HONMA Michiru est une jeune fille qui, après avoir été victime d’un accident, perd l’usage de ses yeux. Depuis la mort soudaine de son père, elle vit recluse et seule dans son appartement où elle passe le plus clair de son temps allongée sur son futon à écouter le silence et de temps en temps la télévision.
Mais un jour, elle apprend qu’un meurtre vient d’être commis dans une station ferroviaire toute proche de chez elle. Un homme, MATSUNAGA Toshio, a en effet été poussé sur les rails alors qu’un train faisait son entrée en gare. L’homme meurt sur le coup.
Un jeune employé de la société pour laquelle travaillait MATSUNAGA, OISHI Akihiro, était présent au moment des faits et tout le monde connaissait son animosité envers la victime. Pour les enquêteurs, il n’y a aucun doute possible, il est le coupable.

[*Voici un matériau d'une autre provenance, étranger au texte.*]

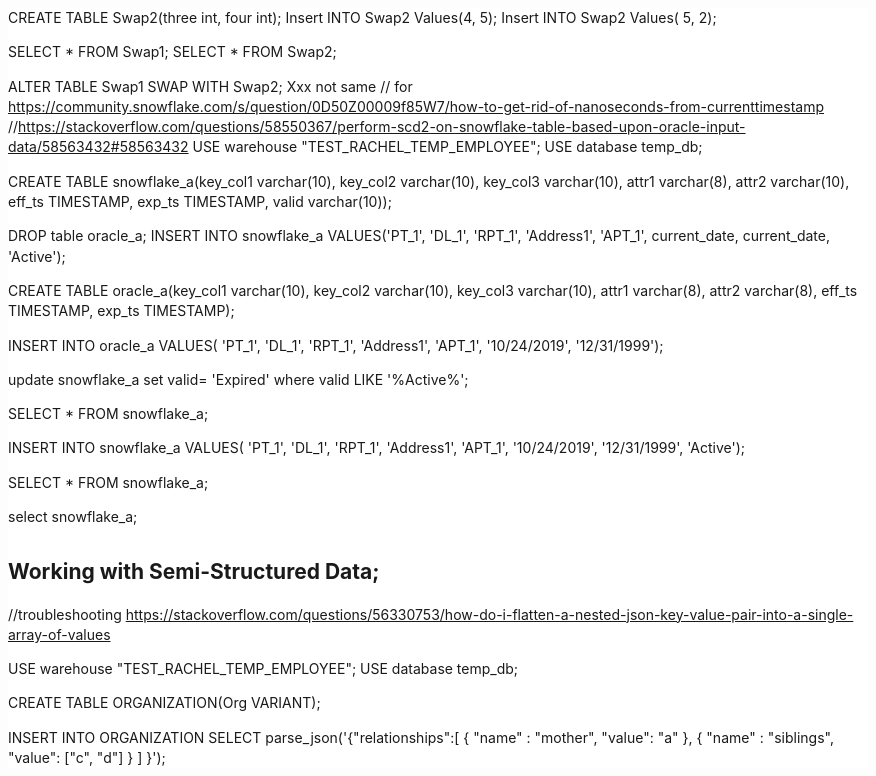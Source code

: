 CREATE TABLE Swap2(three int, four int);
Insert INTO Swap2 Values(4, 5);
Insert INTO Swap2 Values( 5, 2);

SELECT * FROM Swap1;
SELECT * FROM Swap2;

ALTER TABLE Swap1 SWAP WITH Swap2;
Xxx not same
// for https://community.snowflake.com/s/question/0D50Z00009f85W7/how-to-get-rid-of-nanoseconds-from-currenttimestamp
//https://stackoverflow.com/questions/58550367/perform-scd2-on-snowflake-table-based-upon-oracle-input-data/58563432#58563432
USE warehouse "TEST_RACHEL_TEMP_EMPLOYEE";
USE database temp_db;

CREATE TABLE snowflake_a(key_col1 varchar(10), key_col2 varchar(10), key_col3 varchar(10), attr1 varchar(8), attr2 varchar(10), eff_ts TIMESTAMP, exp_ts TIMESTAMP, valid varchar(10)); 

DROP table oracle_a;
INSERT INTO snowflake_a VALUES('PT_1', 'DL_1', 'RPT_1', 'Address1', 'APT_1', current_date, current_date, 'Active');


CREATE TABLE oracle_a(key_col1 varchar(10), key_col2 varchar(10), key_col3 varchar(10), attr1 varchar(8), attr2 varchar(8), eff_ts TIMESTAMP, exp_ts TIMESTAMP); 

INSERT INTO oracle_a
VALUES( 'PT_1', 'DL_1', 'RPT_1', 'Address1', 'APT_1', '10/24/2019', '12/31/1999');


update snowflake_a
   set valid= 'Expired'
where valid LIKE '%Active%';

SELECT * FROM snowflake_a;

INSERT INTO snowflake_a VALUES( 'PT_1', 'DL_1', 'RPT_1', 'Address1', 'APT_1', '10/24/2019', '12/31/1999', 'Active');

SELECT * FROM snowflake_a;


select snowflake_a;

## Working with Semi-Structured Data;
//troubleshooting https://stackoverflow.com/questions/56330753/how-do-i-flatten-a-nested-json-key-value-pair-into-a-single-array-of-values

USE warehouse "TEST_RACHEL_TEMP_EMPLOYEE";
USE database temp_db; 

CREATE TABLE ORGANIZATION(Org VARIANT);

INSERT INTO ORGANIZATION SELECT parse_json('{"relationships":[
        { "name" : "mother", "value": "a" },
        { "name" : "siblings", "value": ["c", "d"] }
    ]
}');
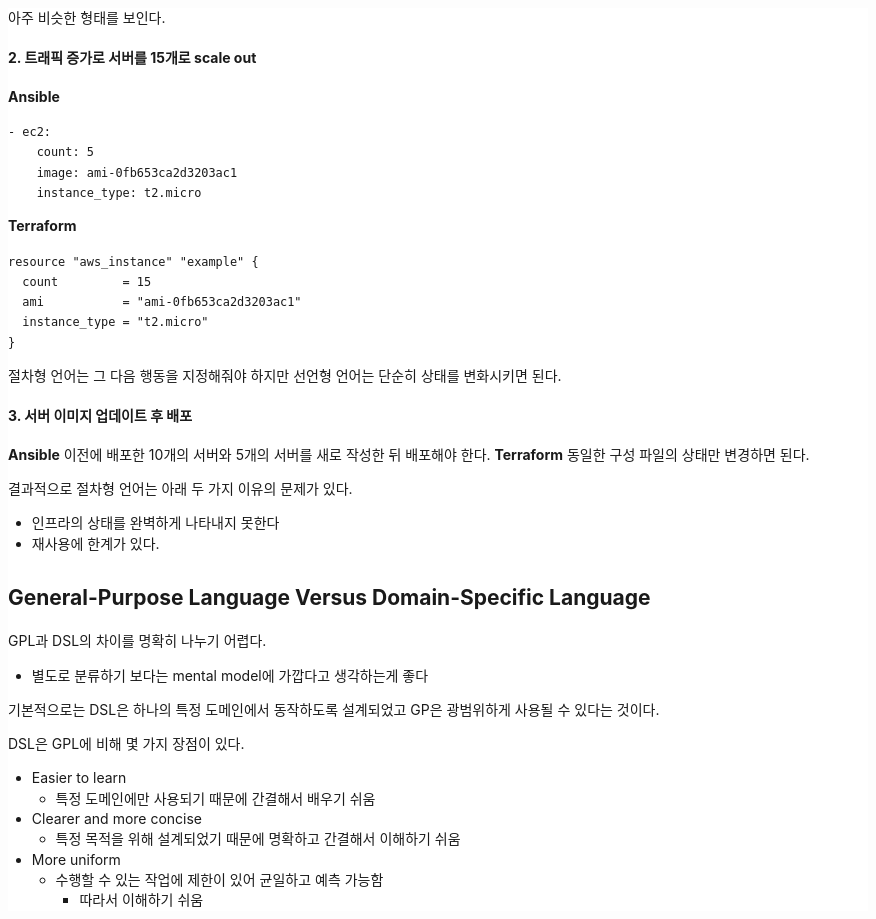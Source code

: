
 ```

```

아주 비슷한 형태를 보인다.

#### 2. 트래픽 증가로 서버를 15개로 scale out
**Ansible**

```
- ec2:
    count: 5
    image: ami-0fb653ca2d3203ac1
    instance_type: t2.micro

```

**Terraform**
```
resource "aws_instance" "example" {
  count         = 15
  ami           = "ami-0fb653ca2d3203ac1"
  instance_type = "t2.micro"
}

```
절차형 언어는 그 다음 행동을 지정해줘야 하지만 선언형 언어는 단순히 상태를 변화시키면 된다.

#### 3. 서버 이미지 업데이트 후 배포
**Ansible**
이전에 배포한 10개의 서버와 5개의 서버를 새로 작성한 뒤 배포해야 한다.
**Terraform**
동일한 구성 파일의 상태만 변경하면 된다.

결과적으로 절차형 언어는 아래 두 가지 이유의 문제가 있다.
- 인프라의 상태를 완벽하게 나타내지 못한다
- 재사용에 한계가 있다.



## General-Purpose Language Versus Domain-Specific Language

GPL과 DSL의 차이를 명확히 나누기 어렵다.
- 별도로 분류하기 보다는 mental model에 가깝다고 생각하는게 좋다

기본적으로는 DSL은 하나의 특정 도메인에서 동작하도록 설계되었고 GP은 광범위하게 사용될 수 있다는 것이다.

DSL은 GPL에 비해 몇 가지 장점이 있다.
- Easier to learn
  - 특정 도메인에만 사용되기 때문에 간결해서 배우기 쉬움
- Clearer and more concise
  - 특정 목적을 위해 설계되었기 때문에 명확하고 간결해서 이해하기 쉬움
- More uniform
  - 수행할 수 있는 작업에 제한이 있어 균일하고 예측 가능함
    - 따라서 이해하기 쉬움
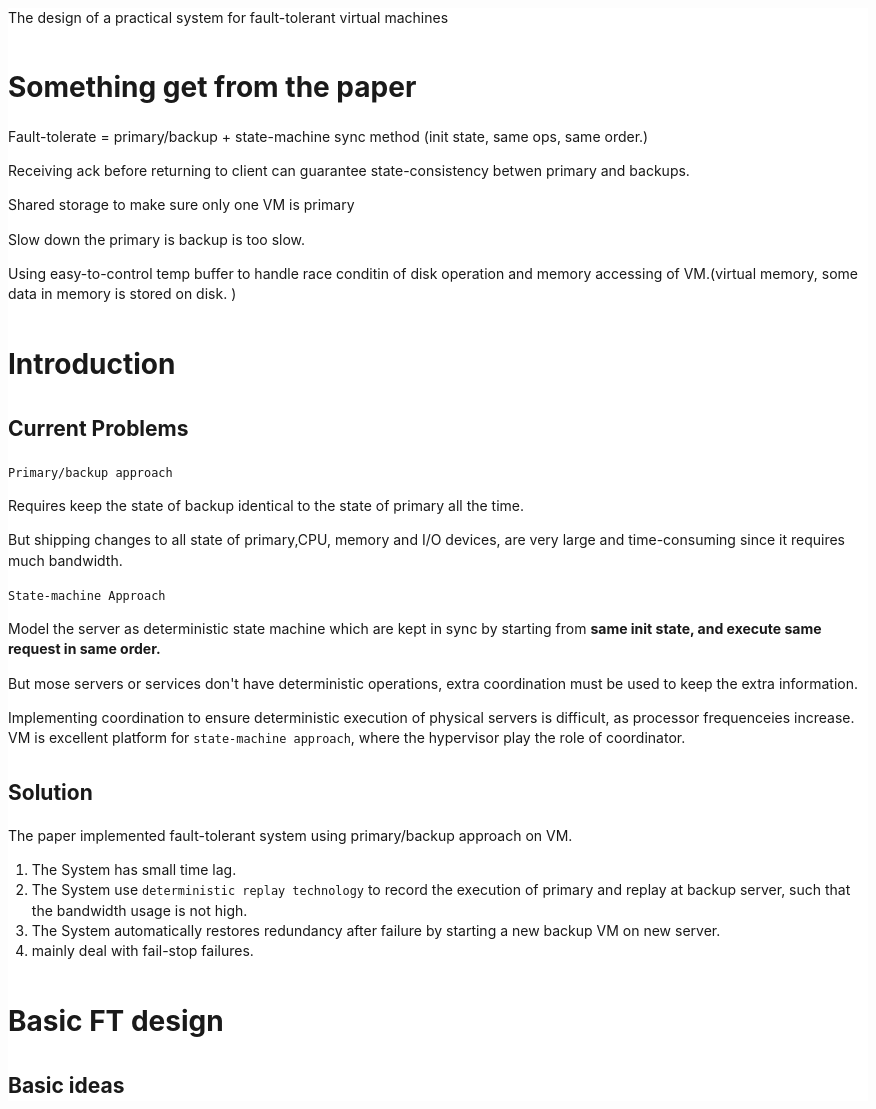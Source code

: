 The design of a practical system for fault-tolerant virtual machines

# Something get from the paper

Fault-tolerate = primary/backup + state-machine sync method (init state, same ops, same order.)

Receiving ack before returning to client can guarantee state-consistency betwen primary and backups.

Shared storage to make sure only one VM is primary

Slow down the primary is backup is too slow.

Using easy-to-control temp buffer to handle race conditin of disk operation and memory accessing of VM.(virtual memory, some data in memory is stored on disk. )

# Introduction

## Current Problems

`Primary/backup approach` 

Requires keep the state of backup identical to the state of primary all the time. 

But shipping changes to all state of primary,CPU, memory and I/O devices, are very large and time-consuming since it requires much bandwidth.

`State-machine Approach`

Model the server as deterministic state machine which are kept in sync by starting from **same init state, and execute same request in same order.** 

But mose servers or services don't have deterministic operations, extra coordination must be used to keep the extra information. 

Implementing coordination to ensure deterministic execution of physical servers is difficult, as processor frequenceies increase. VM is excellent platform for `state-machine approach`, where the hypervisor play the role of coordinator.

## Solution

The paper implemented fault-tolerant system using primary/backup approach on VM.

1. The System has small time lag.
2. The System use `deterministic replay technology` to record the execution of primary and replay at backup server, such that the bandwidth usage is not high.  
3. The System automatically restores redundancy after failure by starting a new backup VM on new server. 
4. mainly deal with fail-stop failures. 

# Basic FT design

## Basic ideas
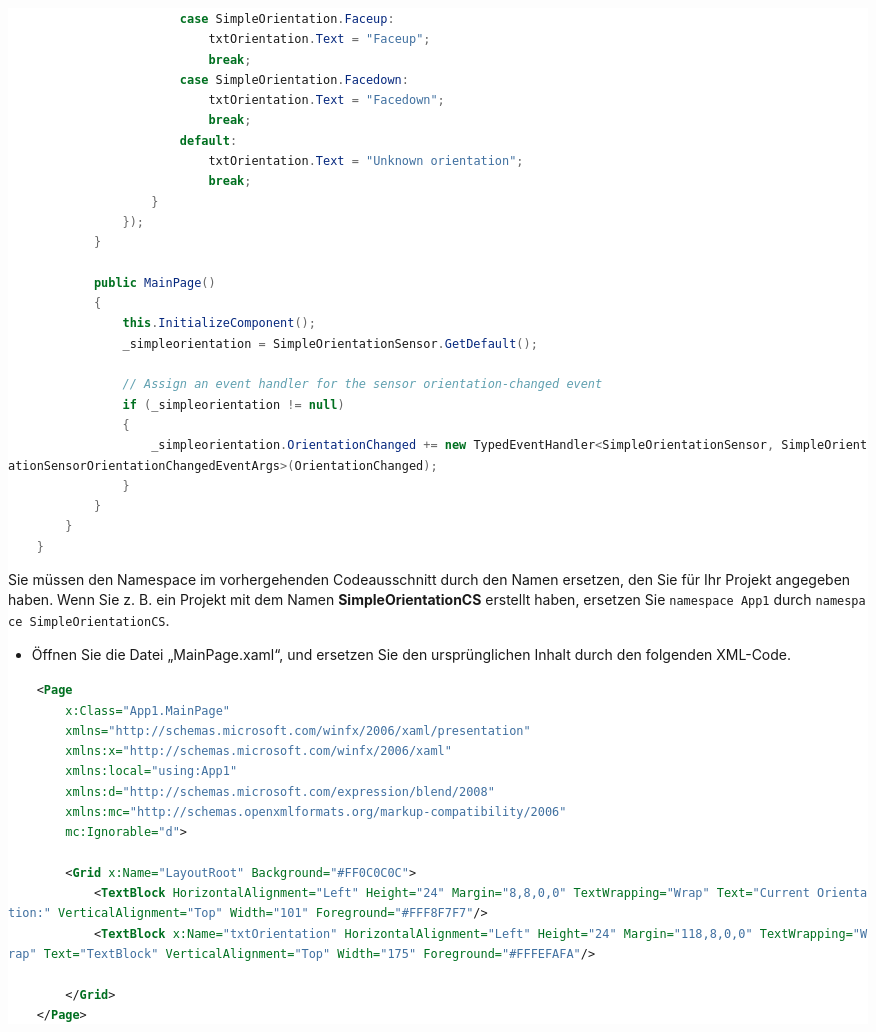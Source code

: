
 ```csharp
                        case SimpleOrientation.Faceup:
                            txtOrientation.Text = "Faceup";
                            break;
                        case SimpleOrientation.Facedown:
                            txtOrientation.Text = "Facedown";
                            break;
                        default:
                            txtOrientation.Text = "Unknown orientation";
                            break;
                    }
                });
            }

            public MainPage()
            {
                this.InitializeComponent();
                _simpleorientation = SimpleOrientationSensor.GetDefault();

                // Assign an event handler for the sensor orientation-changed event
                if (_simpleorientation != null)
                {
                    _simpleorientation.OrientationChanged += new TypedEventHandler<SimpleOrientationSensor, SimpleOrientationSensorOrientationChangedEventArgs>(OrientationChanged);
                }
            }
        }
    }
```

Sie müssen den Namespace im vorhergehenden Codeausschnitt durch den Namen ersetzen, den Sie für Ihr Projekt angegeben haben. Wenn Sie z. B. ein Projekt mit dem Namen **SimpleOrientationCS** erstellt haben, ersetzen Sie `namespace App1` durch `namespace SimpleOrientationCS`.

-   Öffnen Sie die Datei „MainPage.xaml“, und ersetzen Sie den ursprünglichen Inhalt durch den folgenden XML-Code.

```xml
    <Page
        x:Class="App1.MainPage"
        xmlns="http://schemas.microsoft.com/winfx/2006/xaml/presentation"
        xmlns:x="http://schemas.microsoft.com/winfx/2006/xaml"
        xmlns:local="using:App1"
        xmlns:d="http://schemas.microsoft.com/expression/blend/2008"
        xmlns:mc="http://schemas.openxmlformats.org/markup-compatibility/2006"
        mc:Ignorable="d">

        <Grid x:Name="LayoutRoot" Background="#FF0C0C0C">
            <TextBlock HorizontalAlignment="Left" Height="24" Margin="8,8,0,0" TextWrapping="Wrap" Text="Current Orientation:" VerticalAlignment="Top" Width="101" Foreground="#FFF8F7F7"/>
            <TextBlock x:Name="txtOrientation" HorizontalAlignment="Left" Height="24" Margin="118,8,0,0" TextWrapping="Wrap" Text="TextBlock" VerticalAlignment="Top" Width="175" Foreground="#FFFEFAFA"/>

        </Grid>
    </Page>
```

Profitant de la cécité de la jeune et vulnérable Michiru, Akihiro, ne pouvant rentrer chez lui, se réfugie chez elle en se faufilant par la porte d’entrée de son appartement. Il n’a aucune intention de lui faire du mal, ni même de la déranger. Son seul but est de fuir la police et d’attendre une possibilité de disparaître à jamais. Il restera donc là, allongé des heures durant, proche d’une fenêtre de l’appartement de Michiru donnant sur le quai de la gare, s’obligeant à être le plus « transparent » possible afin de ne pas déranger sa nouvelle « hôtesse ». Mais petit à petit, la jeune aveugle commence à se rendre compte, par de petits détails, qu’elle n’est plus seule chez elle ; son réfrigérateur semble se vider tout seul, des objets se retrouvent à des endroits inhabituels et même si elle n’a aucune preuve tangible, elle est persuadée que le suspect de cette affaire de meurtre se trouve tapi chez elle.
Commence alors une étrange relation silencieuse et respectueuse entre ces deux individus qui n’auraient jamais dû se rencontrer. Michiru ne se sent plus seule et Akihiro commence à s’émouvoir devant les difficultés que peut rencontrer quotidiennement cette jeune fille qui, du jour au lendemain, s’est retrouvée entourée des ténèbres éternelles.
« Rendez-vous dans le noir » est ce que l’on pourrait qualifier d’un double huis clos.
Le premier est le plus simple et le plus littéraire : deux personnes se retrouvent enfermées contre leur gré dans une pièce et doivent s’en accommoder. Les habitudes de l’un impliquent que l’autre doit se conformer à certaines règles afin de rendre possible et supportable une cohabitation qu’aucun des deux n’a voulu. Le thème a déjà été traité très largement dans la littérature en général, mais cette mise en situation originale créée par OTSUICHI nous fait penser que le huis clos est une source littéraire inépuisable.
Le second huis clos est de loin le plus tragique, c’est celui de cette personne aveugle qui se retrouve enfermée à jamais dans cette cécité qui la force, malgré ses efforts, à rester cloîtrée chez elle. Elle est son propre huis clos dont elle sait qu’elle ne pourra jamais s’échapper. D’une certaine façon, elle est condamnée à rester partiellement seule avec elle-même, il n’y a plus pour elle de monde extérieur.
Même si le style d’OTSUICHI n’a rien de très particulier, on se laisse entraîné par cette histoire originale dont la trame est très bien dessinée et évolutive. Aux côtés des aspects psychologiques que peut entraîner la cécité de Michiru (et qui est très bien décrit par l’auteur), le suspense est bien présent du début jusqu’aux dernières lignes du récit. Un thriller psychologique sans effusion de sang ni violence gratuite qui prouve à nouveau que les artistes japonais n’ont pas obligatoirement recours à ces deux procédés, et qui permet par la même occasion de faire voler en éclats tous ces préjugés.